◆ Instructions for the task
Give the number of lines in this listing that contain "disability", with no other words.

◆ Material for this task

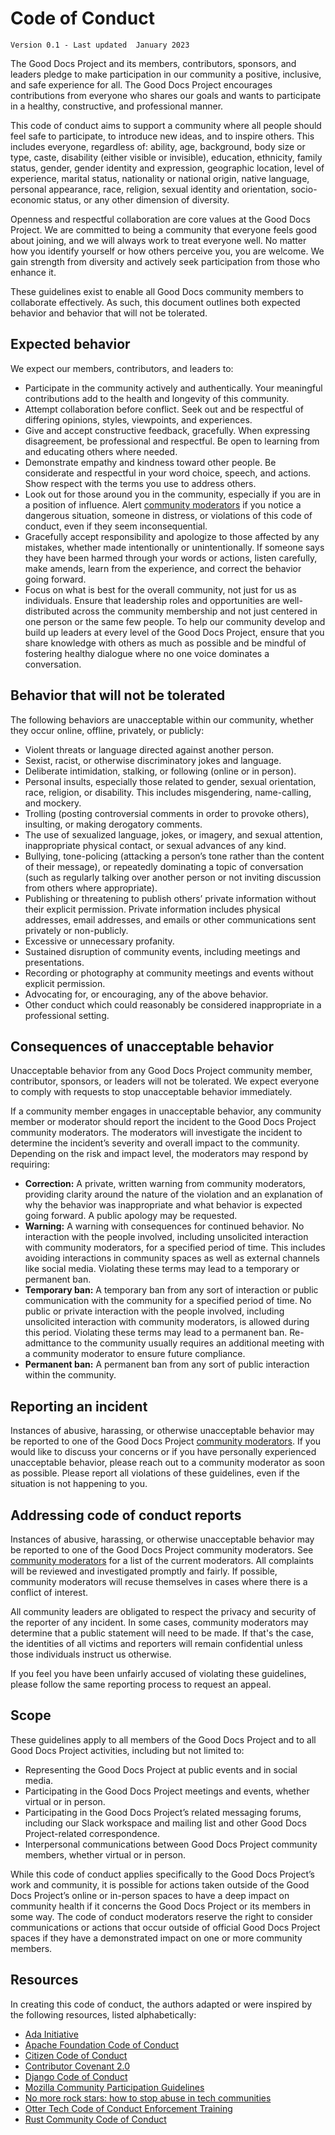 # Code of Conduct

`Version 0.1 - Last updated  January 2023`

The Good Docs Project and its members, contributors, sponsors, and leaders pledge to make participation in our community
a positive, inclusive, and safe experience for all.
The Good Docs Project encourages contributions from everyone who shares our goals and wants to participate in a healthy,
constructive, and professional manner.

This code of conduct aims to support a community where all people should feel safe to participate, to introduce new
ideas, and to inspire others.
This includes everyone, regardless of: ability, age, background, body size or type, caste, disability (either visible or
invisible), education, ethnicity, family status, gender, gender identity and expression, geographic location, level of
experience, marital status, nationality or national origin, native language, personal appearance, race, religion, sexual
identity and orientation, socio-economic status, or any other dimension of diversity.

Openness and respectful collaboration are core values at the Good Docs Project.
We are committed to being a community that everyone feels good about joining, and we will always work to treat everyone
well. No matter how you identify yourself or how others perceive you, you are welcome.
We gain strength from diversity and actively seek participation from those who enhance it.

These guidelines exist to enable all Good Docs community members to collaborate effectively.
As such, this document outlines both expected behavior and behavior that will not be tolerated.

## Expected behavior

We expect our members, contributors, and leaders to:

- Participate in the community actively and authentically. Your meaningful contributions add to the health and longevity
  of this community.
- Attempt collaboration before conflict. Seek out and be respectful of differing opinions, styles, viewpoints, and
  experiences.
- Give and accept constructive feedback, gracefully. When expressing disagreement, be professional and respectful. Be
  open to learning from and educating others where needed.
- Demonstrate empathy and kindness toward other people. Be considerate and respectful in your word choice, speech, and
  actions. Show respect with the terms you use to address others.
- Look out for those around you in the community, especially if you are in a position of influence.
  Alert [community moderators](./community_moderators.md) if you notice a dangerous situation, someone in distress, or
  violations of this code of conduct, even if they seem inconsequential.
- Gracefully accept responsibility and apologize to those affected by any mistakes, whether made intentionally or
  unintentionally. If someone says they have been harmed through your words or actions, listen carefully, make amends,
  learn from the experience, and correct the behavior going forward.
- Focus on what is best for the overall community, not just for us as individuals. Ensure that leadership roles and
  opportunities are well-distributed across the community membership and not just centered in one person or the same few
  people. To help our community develop and build up leaders at every level of the Good Docs Project, ensure that you
  share knowledge with others as much as possible and be mindful of fostering healthy dialogue where no one voice
  dominates a conversation.

## Behavior that will not be tolerated

The following behaviors are unacceptable within our community, whether they occur online, offline, privately, or
publicly:

- Violent threats or language directed against another person.
- Sexist, racist, or otherwise discriminatory jokes and language.
- Deliberate intimidation, stalking, or following (online or in person).
- Personal insults, especially those related to gender, sexual orientation, race, religion, or disability. This includes
  misgendering, name-calling, and mockery.
- Trolling (posting controversial comments in order to provoke others), insulting, or making derogatory comments.
- The use of sexualized language, jokes, or imagery, and sexual attention, inappropriate physical contact, or sexual
  advances of any kind.
- Bullying, tone-policing (attacking a person’s tone rather than the content of their message), or repeatedly dominating
  a topic of conversation (such as regularly talking over another person or not inviting discussion from others where
  appropriate).
- Publishing or threatening to publish others’ private information without their explicit permission. Private
  information includes physical addresses, email addresses, and emails or other communications sent privately or
  non-publicly.
- Excessive or unnecessary profanity.
- Sustained disruption of community events, including meetings and presentations.
- Recording or photography at community meetings and events without explicit permission.
- Advocating for, or encouraging, any of the above behavior.
- Other conduct which could reasonably be considered inappropriate in a professional setting.

## Consequences of unacceptable behavior

Unacceptable behavior from any Good Docs Project community member, contributor, sponsors, or leaders will not be
tolerated.
We expect everyone to comply with requests to stop unacceptable behavior immediately.

If a community member engages in unacceptable behavior, any community member or moderator should report the incident to
the Good Docs Project community moderators.
The moderators will investigate the incident to determine the incident’s severity and overall impact to the community.
Depending on the risk and impact level, the moderators may respond by requiring:

- **Correction:** A private, written warning from community moderators, providing clarity around the nature of the
  violation and an explanation of why the behavior was inappropriate and what behavior is expected going forward. A
  public apology may be requested.
- **Warning:** A warning with consequences for continued behavior. No interaction with the people involved, including
  unsolicited interaction with community moderators, for a specified period of time. This includes avoiding interactions
  in community spaces as well as external channels like social media. Violating these terms may lead to a temporary or
  permanent ban.
- **Temporary ban:** A temporary ban from any sort of interaction or public communication with the community for a
  specified period of time. No public or private interaction with the people involved, including unsolicited interaction
  with community moderators, is allowed during this period. Violating these terms may lead to a permanent ban.
  Re-admittance to the community usually requires an additional meeting with a community moderator to ensure future
  compliance.
- **Permanent ban:** A permanent ban from any sort of public interaction within the community.

## Reporting an incident

Instances of abusive, harassing, or otherwise unacceptable behavior may be reported to one of the Good Docs Project
[community moderators](./community_moderators.md).
If you would like to discuss your concerns or if you have personally experienced unacceptable behavior, please reach out
to a community moderator as soon as possible.
Please report all violations of these guidelines, even if the situation is not happening to you.

## Addressing code of conduct reports

Instances of abusive, harassing, or otherwise unacceptable behavior may be reported to one of the Good Docs Project
community moderators.
See [community moderators](./community_moderators.md) for a list of the current moderators.
All complaints will be reviewed and investigated promptly and fairly.
If possible, community moderators will recuse themselves in cases where there is a conflict of interest.

All community leaders are obligated to respect the privacy and security of the reporter of any incident.
In some cases, community moderators may determine that a public statement will need to be made.
If that's the case, the identities of all victims and reporters will remain confidential unless those individuals
instruct us otherwise.

If you feel you have been unfairly accused of violating these guidelines, please follow the same reporting process to
request an appeal.

## Scope

These guidelines apply to all members of the Good Docs Project and to all Good Docs Project activities, including but
not limited to:

- Representing the Good Docs Project at public events and in social media.
- Participating in the Good Docs Project meetings and events, whether virtual or in person.
- Participating in the Good Docs Project’s related messaging forums, including our Slack workspace and mailing list and
  other Good Docs Project-related correspondence.
- Interpersonal communications between Good Docs Project community members, whether virtual or in person.

While this code of conduct applies specifically to the Good Docs Project’s work and community, it is possible for
actions taken outside of the Good Docs Project’s online or in-person spaces to have a deep impact on community health if
it concerns the Good Docs Project or its members in some way.
The code of conduct moderators reserve the right to consider communications or actions that occur outside of official
Good Docs Project spaces if they have a demonstrated impact on one or more community members.

## Resources

In creating this code of conduct, the authors adapted or were inspired by the following resources, listed
alphabetically:

- [Ada Initiative](https://adainitiative.org/2014/02/18/howto-design-a-code-of-conduct-for-your-community/)
- [Apache Foundation Code of Conduct](http://www.apache.org/foundation/policies/conduct#code-of-conduct)
- [Citizen Code of Conduct](https://github.com/stumpsyn/policies/blob/master/citizen_code_of_conduct.md)
- [Contributor Covenant 2.0](https://www.contributor-covenant.org/version/2/0/code_of_conduct/)
- [Django Code of Conduct](https://www.djangoproject.com/conduct/)
- [Mozilla Community Participation Guidelines](https://www.mozilla.org/en-US/about/governance/policies/participation/)
- [No more rock stars: how to stop abuse in tech communities](https://hypatia.ca/2016/06/21/no-more-rock-stars/)
- [Otter Tech Code of Conduct Enforcement Training](https://otter.technology/code-of-conduct-training/)
- [Rust Community Code of Conduct](https://www.rust-lang.org/policies/code-of-conduct)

◆ Solution
2